= Exercise details =
Your answer should be the exact lines of the data below from the one containing "If there is" through the one containing "## Remediation"; please include nothing else.

• • • •

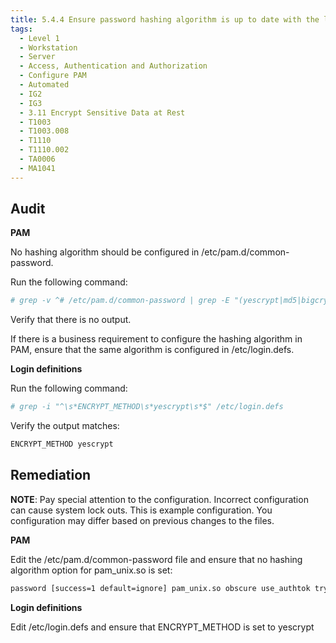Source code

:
 ```yaml
---
title: 5.4.4 Ensure password hashing algorithm is up to date with the latest standards
tags:
  - Level 1
  - Workstation
  - Server
  - Access, Authentication and Authorization
  - Configure PAM
  - Automated
  - IG2
  - IG3
  - 3.11 Encrypt Sensitive Data at Rest
  - T1003
  - T1003.008
  - T1110
  - T1110.002
  - TA0006
  - MA1041
---
```


## Audit
**PAM**

No hashing algorithm should be configured in /etc/pam.d/common-password.

Run the following command:
```bash
# grep -v ^# /etc/pam.d/common-password | grep -E "(yescrypt|md5|bigcrypt|sha256|sha512|blowfish)"
```

Verify that there is no output.

If there is a business requirement to configure the hashing algorithm in PAM, ensure that the same algorithm is configured in /etc/login.defs.

**Login definitions**

Run the following command:
```bash
# grep -i "^\s*ENCRYPT_METHOD\s*yescrypt\s*$" /etc/login.defs
```

Verify the output matches:
```bash
ENCRYPT_METHOD yescrypt
```

## Remediation
**NOTE**: Pay special attention to the configuration. Incorrect configuration can cause system lock outs. This is example configuration. You configuration may differ based on previous changes to the files.

**PAM**

Edit the /etc/pam.d/common-password file and ensure that no hashing algorithm option for pam_unix.so is set:
```bash
password [success=1 default=ignore] pam_unix.so obscure use_authtok try_first_pass remember=5
```

**Login definitions**

Edit /etc/login.defs and ensure that ENCRYPT_METHOD is set to yescrypt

• • • •

= Response to the task =
If there is a business requirement to configure the hashing algorithm in PAM, ensure that the same algorithm is configured in /etc/login.defs.

**Login definitions**

Run the following command:
```bash
# grep -i "^\s*ENCRYPT_METHOD\s*yescrypt\s*$" /etc/login.defs
```

Verify the output matches:
```bash
ENCRYPT_METHOD yescrypt
```

## Remediation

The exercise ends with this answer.